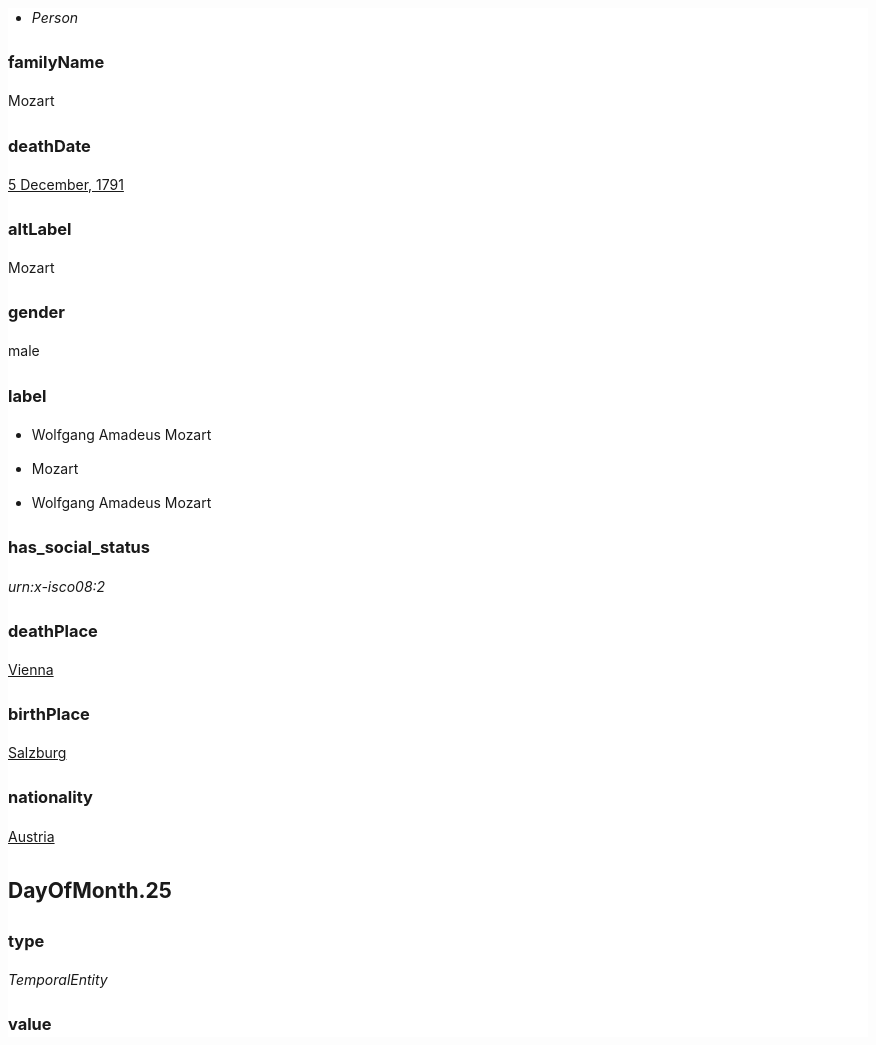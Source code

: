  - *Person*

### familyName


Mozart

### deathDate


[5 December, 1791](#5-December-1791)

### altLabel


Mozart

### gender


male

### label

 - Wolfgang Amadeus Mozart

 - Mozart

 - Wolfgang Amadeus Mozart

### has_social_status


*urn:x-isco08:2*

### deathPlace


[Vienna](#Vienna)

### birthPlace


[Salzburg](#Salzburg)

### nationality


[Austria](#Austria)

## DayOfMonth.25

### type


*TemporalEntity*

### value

---

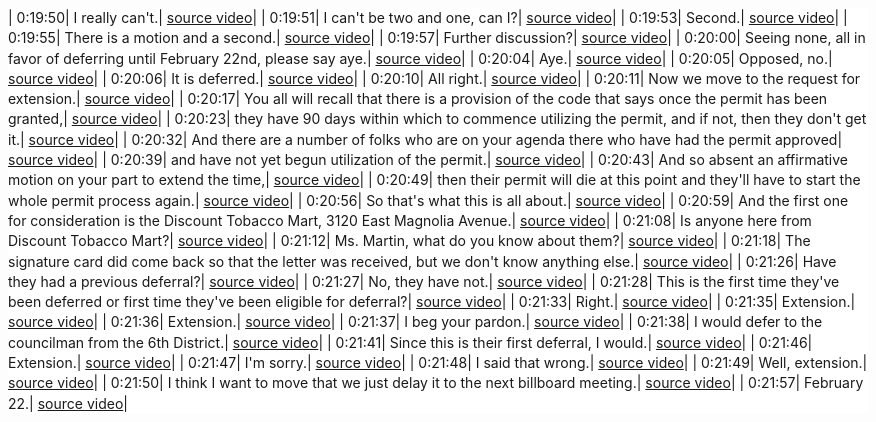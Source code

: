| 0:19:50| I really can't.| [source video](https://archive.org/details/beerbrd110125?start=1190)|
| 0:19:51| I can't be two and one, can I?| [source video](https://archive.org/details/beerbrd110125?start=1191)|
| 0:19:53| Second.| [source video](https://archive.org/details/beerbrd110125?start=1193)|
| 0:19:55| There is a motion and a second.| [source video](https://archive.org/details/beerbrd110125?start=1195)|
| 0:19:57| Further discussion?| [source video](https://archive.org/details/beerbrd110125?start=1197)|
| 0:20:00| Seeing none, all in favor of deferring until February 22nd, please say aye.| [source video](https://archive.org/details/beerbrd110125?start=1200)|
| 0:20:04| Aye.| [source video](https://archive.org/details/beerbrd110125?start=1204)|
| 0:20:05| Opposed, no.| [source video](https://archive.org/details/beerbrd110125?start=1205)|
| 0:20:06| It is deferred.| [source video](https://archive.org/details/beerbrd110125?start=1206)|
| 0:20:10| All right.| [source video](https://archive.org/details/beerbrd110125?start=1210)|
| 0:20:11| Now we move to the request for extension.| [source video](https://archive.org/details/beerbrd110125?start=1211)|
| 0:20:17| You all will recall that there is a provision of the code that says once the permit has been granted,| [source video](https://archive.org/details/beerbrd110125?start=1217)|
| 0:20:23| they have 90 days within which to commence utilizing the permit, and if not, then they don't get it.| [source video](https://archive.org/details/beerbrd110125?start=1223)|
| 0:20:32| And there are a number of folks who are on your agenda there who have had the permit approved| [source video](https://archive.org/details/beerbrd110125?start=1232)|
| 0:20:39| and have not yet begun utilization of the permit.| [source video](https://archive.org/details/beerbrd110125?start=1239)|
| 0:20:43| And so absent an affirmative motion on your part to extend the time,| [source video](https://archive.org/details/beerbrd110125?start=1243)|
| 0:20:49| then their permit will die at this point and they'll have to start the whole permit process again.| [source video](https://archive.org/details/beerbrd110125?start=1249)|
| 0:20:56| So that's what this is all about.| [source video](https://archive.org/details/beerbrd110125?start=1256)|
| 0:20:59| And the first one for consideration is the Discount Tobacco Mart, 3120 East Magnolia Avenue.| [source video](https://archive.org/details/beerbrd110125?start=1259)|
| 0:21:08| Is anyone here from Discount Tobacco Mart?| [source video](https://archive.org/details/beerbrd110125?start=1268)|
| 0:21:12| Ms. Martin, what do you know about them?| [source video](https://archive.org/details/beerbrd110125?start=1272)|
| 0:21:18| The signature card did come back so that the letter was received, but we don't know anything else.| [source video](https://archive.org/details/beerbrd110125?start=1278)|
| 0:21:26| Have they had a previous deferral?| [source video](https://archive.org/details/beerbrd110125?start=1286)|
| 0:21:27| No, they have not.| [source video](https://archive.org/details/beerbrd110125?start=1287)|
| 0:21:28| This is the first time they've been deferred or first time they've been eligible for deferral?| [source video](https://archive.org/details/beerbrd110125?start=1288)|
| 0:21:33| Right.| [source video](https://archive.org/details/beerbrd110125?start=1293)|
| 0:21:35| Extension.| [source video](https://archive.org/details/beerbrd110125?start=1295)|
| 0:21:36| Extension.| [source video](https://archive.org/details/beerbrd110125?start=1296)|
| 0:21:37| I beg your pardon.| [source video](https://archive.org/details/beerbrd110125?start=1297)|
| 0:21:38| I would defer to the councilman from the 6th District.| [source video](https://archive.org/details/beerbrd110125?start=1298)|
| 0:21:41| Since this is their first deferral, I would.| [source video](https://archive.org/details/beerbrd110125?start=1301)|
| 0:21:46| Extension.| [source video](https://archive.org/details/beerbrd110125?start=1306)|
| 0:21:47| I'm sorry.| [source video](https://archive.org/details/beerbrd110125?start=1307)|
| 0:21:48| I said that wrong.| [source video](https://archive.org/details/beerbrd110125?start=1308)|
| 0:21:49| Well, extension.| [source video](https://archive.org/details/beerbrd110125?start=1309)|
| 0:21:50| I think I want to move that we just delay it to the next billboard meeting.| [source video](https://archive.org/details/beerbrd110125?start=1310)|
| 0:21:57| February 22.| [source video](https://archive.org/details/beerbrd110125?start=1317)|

...

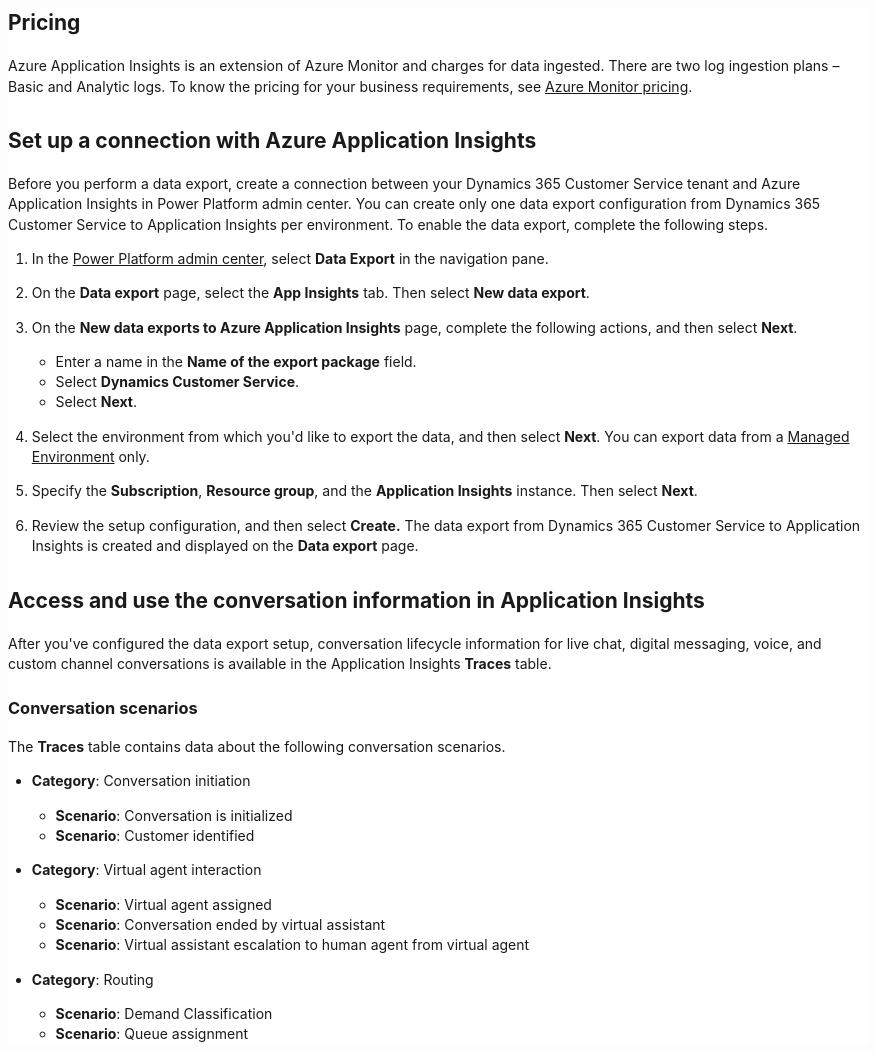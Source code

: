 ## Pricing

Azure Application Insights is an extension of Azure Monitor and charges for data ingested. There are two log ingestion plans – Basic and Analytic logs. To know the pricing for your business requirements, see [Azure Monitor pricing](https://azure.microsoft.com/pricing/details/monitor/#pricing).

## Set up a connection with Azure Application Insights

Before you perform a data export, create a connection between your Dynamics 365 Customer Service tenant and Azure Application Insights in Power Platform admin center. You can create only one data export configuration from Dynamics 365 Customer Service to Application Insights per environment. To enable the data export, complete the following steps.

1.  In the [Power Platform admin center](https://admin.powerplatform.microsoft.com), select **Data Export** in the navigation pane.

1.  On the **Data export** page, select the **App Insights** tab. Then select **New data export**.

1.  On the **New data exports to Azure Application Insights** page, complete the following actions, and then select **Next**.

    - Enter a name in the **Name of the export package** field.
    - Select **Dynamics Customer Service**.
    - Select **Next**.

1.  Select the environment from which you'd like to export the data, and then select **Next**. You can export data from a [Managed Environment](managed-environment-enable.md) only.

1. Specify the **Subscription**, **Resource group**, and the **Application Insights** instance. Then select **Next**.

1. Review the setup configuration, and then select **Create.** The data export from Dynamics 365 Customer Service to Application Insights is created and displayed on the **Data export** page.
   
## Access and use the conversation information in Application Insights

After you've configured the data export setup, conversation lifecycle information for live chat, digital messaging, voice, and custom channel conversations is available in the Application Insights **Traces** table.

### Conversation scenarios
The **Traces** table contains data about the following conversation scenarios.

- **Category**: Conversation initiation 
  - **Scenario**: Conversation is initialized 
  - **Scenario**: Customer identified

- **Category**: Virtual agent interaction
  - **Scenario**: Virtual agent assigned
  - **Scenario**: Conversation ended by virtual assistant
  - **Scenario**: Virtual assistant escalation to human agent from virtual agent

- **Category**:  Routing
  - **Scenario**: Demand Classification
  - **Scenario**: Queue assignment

> [Goal of the exercise]
Scan the entries above for the line containing "After you've configured", and copy it and all lines after it exactly, down to and including the line containing "- **Scenario**: Queue assignment".

> [Solution below]
After you've configured the data export setup, conversation lifecycle information for live chat, digital messaging, voice, and custom channel conversations is available in the Application Insights **Traces** table.

### Conversation scenarios
The **Traces** table contains data about the following conversation scenarios.

- **Category**: Conversation initiation 
  - **Scenario**: Conversation is initialized 
  - **Scenario**: Customer identified

- **Category**: Virtual agent interaction
  - **Scenario**: Virtual agent assigned
  - **Scenario**: Conversation ended by virtual assistant
  - **Scenario**: Virtual assistant escalation to human agent from virtual agent

- **Category**:  Routing
  - **Scenario**: Demand Classification
  - **Scenario**: Queue assignment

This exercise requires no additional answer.